(WORKING DATA Opens)

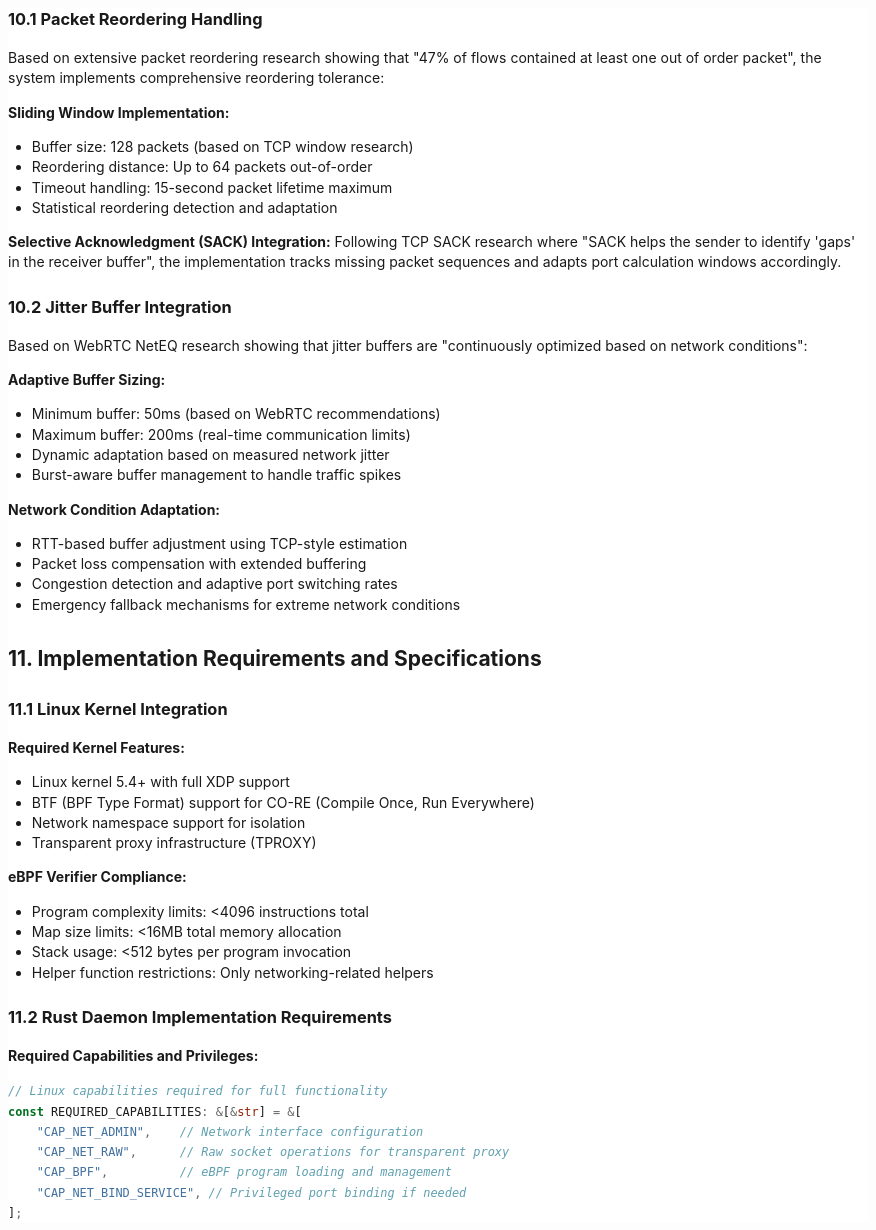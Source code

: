 ### 10.1 Packet Reordering Handling

Based on extensive packet reordering research showing that "47% of flows contained at least one out of order packet", the system implements comprehensive reordering tolerance:

**Sliding Window Implementation:**
- Buffer size: 128 packets (based on TCP window research)
- Reordering distance: Up to 64 packets out-of-order
- Timeout handling: 15-second packet lifetime maximum
- Statistical reordering detection and adaptation

**Selective Acknowledgment (SACK) Integration:**
Following TCP SACK research where "SACK helps the sender to identify 'gaps' in the receiver buffer", the implementation tracks missing packet sequences and adapts port calculation windows accordingly.

### 10.2 Jitter Buffer Integration  

Based on WebRTC NetEQ research showing that jitter buffers are "continuously optimized based on network conditions":

**Adaptive Buffer Sizing:**
- Minimum buffer: 50ms (based on WebRTC recommendations)
- Maximum buffer: 200ms (real-time communication limits)
- Dynamic adaptation based on measured network jitter
- Burst-aware buffer management to handle traffic spikes

**Network Condition Adaptation:**
- RTT-based buffer adjustment using TCP-style estimation
- Packet loss compensation with extended buffering
- Congestion detection and adaptive port switching rates
- Emergency fallback mechanisms for extreme network conditions

## 11. Implementation Requirements and Specifications

### 11.1 Linux Kernel Integration

**Required Kernel Features:**
- Linux kernel 5.4+ with full XDP support
- BTF (BPF Type Format) support for CO-RE (Compile Once, Run Everywhere)
- Network namespace support for isolation
- Transparent proxy infrastructure (TPROXY)

**eBPF Verifier Compliance:**
- Program complexity limits: <4096 instructions total
- Map size limits: <16MB total memory allocation
- Stack usage: <512 bytes per program invocation
- Helper function restrictions: Only networking-related helpers

### 11.2 Rust Daemon Implementation Requirements

**Required Capabilities and Privileges:**
```rust
// Linux capabilities required for full functionality
const REQUIRED_CAPABILITIES: &[&str] = &[
    "CAP_NET_ADMIN",    // Network interface configuration
    "CAP_NET_RAW",      // Raw socket operations for transparent proxy
    "CAP_BPF",          // eBPF program loading and management
    "CAP_NET_BIND_SERVICE", // Privileged port binding if needed
];
```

(WORKING DATA Closes)

#### [ABOUT THIS EXERCISE]
Reproduce all the records verbatim, excluding images.

#### [YOUR SOLUTION]
Source code

: ### 10.1 Packet Reordering Handling

Based on extensive packet reordering research showing that "47% of flows contained at least one out of order packet", the system implements comprehensive reordering tolerance:

**Sliding Window Implementation:**
- Buffer size: 128 packets (based on TCP window research)
- Reordering distance: Up to 64 packets out-of-order
- Timeout handling: 15-second packet lifetime maximum
- Statistical reordering detection and adaptation

**Selective Acknowledgment (SACK) Integration:**
Following TCP SACK research where "SACK helps the sender to identify 'gaps' in the receiver buffer", the implementation tracks missing packet sequences and adapts port calculation windows accordingly.

### 10.2 Jitter Buffer Integration  

Based on WebRTC NetEQ research showing that jitter buffers are "continuously optimized based on network conditions":

**Adaptive Buffer Sizing:**
- Minimum buffer: 50ms (based on WebRTC recommendations)
- Maximum buffer: 200ms (real-time communication limits)
- Dynamic adaptation based on measured network jitter
- Burst-aware buffer management to handle traffic spikes

**Network Condition Adaptation:**
- RTT-based buffer adjustment using TCP-style estimation
- Packet loss compensation with extended buffering
- Congestion detection and adaptive port switching rates
- Emergency fallback mechanisms for extreme network conditions

## 11. Implementation Requirements and Specifications

### 11.1 Linux Kernel Integration

**Required Kernel Features:**
- Linux kernel 5.4+ with full XDP support
- BTF (BPF Type Format) support for CO-RE (Compile Once, Run Everywhere)
- Network namespace support for isolation
- Transparent proxy infrastructure (TPROXY)

**eBPF Verifier Compliance:**
- Program complexity limits: <4096 instructions total
- Map size limits: <16MB total memory allocation
- Stack usage: <512 bytes per program invocation
- Helper function restrictions: Only networking-related helpers

### 11.2 Rust Daemon Implementation Requirements

**Required Capabilities and Privileges:**
```rust
// Linux capabilities required for full functionality
const REQUIRED_CAPABILITIES: &[&str] = &[
    "CAP_NET_ADMIN",    // Network interface configuration
    "CAP_NET_RAW",      // Raw socket operations for transparent proxy
    "CAP_BPF",          // eBPF program loading and management
    "CAP_NET_BIND_SERVICE", // Privileged port binding if needed
];
```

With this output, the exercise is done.